Sylvianne Rémi-Giraud

[octobre 2003]

Dans le numéro 9 de la revue Neuvième Art lorsqu'elle était encore en format papier, Sylvianne Rémi-Giraud, linguiste à l'Université de Lyon II, signait un article sur le Journal (3) de Fabrice Neaud publié en 1999.

J'ai choisi de m'attacher à l'expression, dans le Journal de Fabrice Neaud, de deux figures considérées comme centrales en rhétorique et en linguistique : la métaphore et la métonymie. À partir de l'étude très ponctuelle de quelques exemples, j'essaierai de montrer comment ces deux figures acquièrent, dans l’écriture de cet auteur, un pouvoir d’évocation qui pousse l'imaginaire au-delà des représentations véhiculées, de manière plus ou moins stéréotypée, par la langue. J’étudierai successivement la métaphore, puis la métonymie, et, à chaque fois, je rappellerai quelques-unes des notions de base de la linguistique.
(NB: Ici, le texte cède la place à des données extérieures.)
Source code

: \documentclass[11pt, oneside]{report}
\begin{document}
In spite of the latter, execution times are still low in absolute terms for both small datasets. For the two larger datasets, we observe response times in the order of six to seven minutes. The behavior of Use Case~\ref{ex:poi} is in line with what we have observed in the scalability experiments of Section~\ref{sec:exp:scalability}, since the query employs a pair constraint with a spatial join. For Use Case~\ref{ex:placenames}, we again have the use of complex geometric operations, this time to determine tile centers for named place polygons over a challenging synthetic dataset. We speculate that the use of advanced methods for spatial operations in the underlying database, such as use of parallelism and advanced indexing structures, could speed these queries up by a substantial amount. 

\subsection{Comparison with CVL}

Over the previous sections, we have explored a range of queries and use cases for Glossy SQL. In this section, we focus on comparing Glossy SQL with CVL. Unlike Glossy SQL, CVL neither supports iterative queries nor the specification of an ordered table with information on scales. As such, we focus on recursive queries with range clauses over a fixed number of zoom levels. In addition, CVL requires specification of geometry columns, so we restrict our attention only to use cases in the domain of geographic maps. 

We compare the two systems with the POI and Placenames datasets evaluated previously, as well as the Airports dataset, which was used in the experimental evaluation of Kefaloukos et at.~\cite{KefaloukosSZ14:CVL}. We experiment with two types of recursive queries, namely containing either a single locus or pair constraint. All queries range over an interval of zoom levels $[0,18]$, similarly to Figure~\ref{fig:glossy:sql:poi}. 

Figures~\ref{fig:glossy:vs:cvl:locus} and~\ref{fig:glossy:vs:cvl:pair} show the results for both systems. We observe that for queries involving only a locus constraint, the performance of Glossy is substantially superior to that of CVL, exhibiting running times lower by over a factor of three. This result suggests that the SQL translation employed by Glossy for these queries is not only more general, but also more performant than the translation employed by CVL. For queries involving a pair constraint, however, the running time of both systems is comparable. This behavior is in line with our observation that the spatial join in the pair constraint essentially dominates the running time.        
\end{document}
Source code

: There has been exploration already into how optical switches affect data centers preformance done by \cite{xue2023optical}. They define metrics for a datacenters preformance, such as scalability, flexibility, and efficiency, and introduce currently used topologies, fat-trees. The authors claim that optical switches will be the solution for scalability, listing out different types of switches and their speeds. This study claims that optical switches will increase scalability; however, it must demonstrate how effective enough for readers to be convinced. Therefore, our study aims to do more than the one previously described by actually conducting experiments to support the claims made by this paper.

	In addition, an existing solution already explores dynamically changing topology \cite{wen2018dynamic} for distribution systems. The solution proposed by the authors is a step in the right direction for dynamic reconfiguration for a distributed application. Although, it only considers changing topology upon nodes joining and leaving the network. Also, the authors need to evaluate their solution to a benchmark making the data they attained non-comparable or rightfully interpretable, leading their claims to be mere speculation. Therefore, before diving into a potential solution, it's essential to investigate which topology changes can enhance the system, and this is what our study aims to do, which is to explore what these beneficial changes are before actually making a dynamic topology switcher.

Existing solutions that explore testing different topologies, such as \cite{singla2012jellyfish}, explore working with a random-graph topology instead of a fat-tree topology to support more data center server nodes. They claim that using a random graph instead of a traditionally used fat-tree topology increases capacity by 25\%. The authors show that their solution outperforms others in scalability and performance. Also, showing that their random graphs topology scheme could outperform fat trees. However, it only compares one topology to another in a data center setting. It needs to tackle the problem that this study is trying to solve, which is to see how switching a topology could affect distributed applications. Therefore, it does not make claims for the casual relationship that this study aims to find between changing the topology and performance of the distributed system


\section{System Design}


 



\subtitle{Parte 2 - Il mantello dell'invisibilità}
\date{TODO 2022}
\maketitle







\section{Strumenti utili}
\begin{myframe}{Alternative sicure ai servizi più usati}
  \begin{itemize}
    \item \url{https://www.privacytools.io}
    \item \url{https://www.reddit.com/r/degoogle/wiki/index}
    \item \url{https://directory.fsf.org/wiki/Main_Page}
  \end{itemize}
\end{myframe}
Commençons par la métaphore, en prenant un exemple banal comme Robert est un bulldozer. L'approche classique de ce phénomène repose sur la notion de substitution de sens (Molinié, 1992). Le sens propre du mot bulldozer « engin de terrassement » se trouve révoqué par le contexte en raison de son incompatibilité avec le nom propre Robert et il est remplacé par le sens figuré « ayant une grande puissance d'action » qui rétablit la cohérence de l’énoncé. Dans une perspective structuraliste, cette opération est décrite comme une sélection de traits sémantiques qui permet d'extraire du mot bulldozer le trait pertinent par rapport au contexte, en vertu de la relation analogique qui s'établit entre les deux entités en présence (l'homme et le véhicule). Quant au sens propre, il se maintient à l'arrière-plan sous forme d'une « image associée » (Le Guern, 1973). 

Plus récemment, nous avons tenté de reformuler et d'enrichir cette présentation un peu trop logique de la métaphore, en faisant la part plus belle à l'image associée (Constantin de Chanay, Rémi-Giraud, 2003). Cette nouvelle approche fait appel à la notion de pluralité des « mondes » présents dans le discours. Ainsi, dans Robert est un bulldozer, nous considérons que le mot bulldozer fait partie de deux mondes différents : un monde virtuel, imaginé, où il y a bel et bien l'image mentale d'un bulldozer-véhicule, et un monde actuel, celui de Robert, où l'existence effective d'un bulldozer « réel » est évidemment exclue. La métaphore résulte alors de la projection du monde virtuel sur le monde actuel, l'image du bulldozer-véhicule fournissant nombre de propriétés susceptibles de s'appliquer à Robert. Ce dernier, s'il est dépourvu de roues à chenilles et n'exécute pas de travaux de terrassement, n'en est pas moins un homme puissant, énergique, plutôt porté sur l'action que sur la réflexion ou le sentiment, capable, en toute situation, d'aller de l'avant et de franchir les obstacles, avec le risque de bouleverser ou de détruire tout sur son passage – qualités qui se trouvent particulièrement intensifiées par leur rattachement à la puissante machine de l'image-source.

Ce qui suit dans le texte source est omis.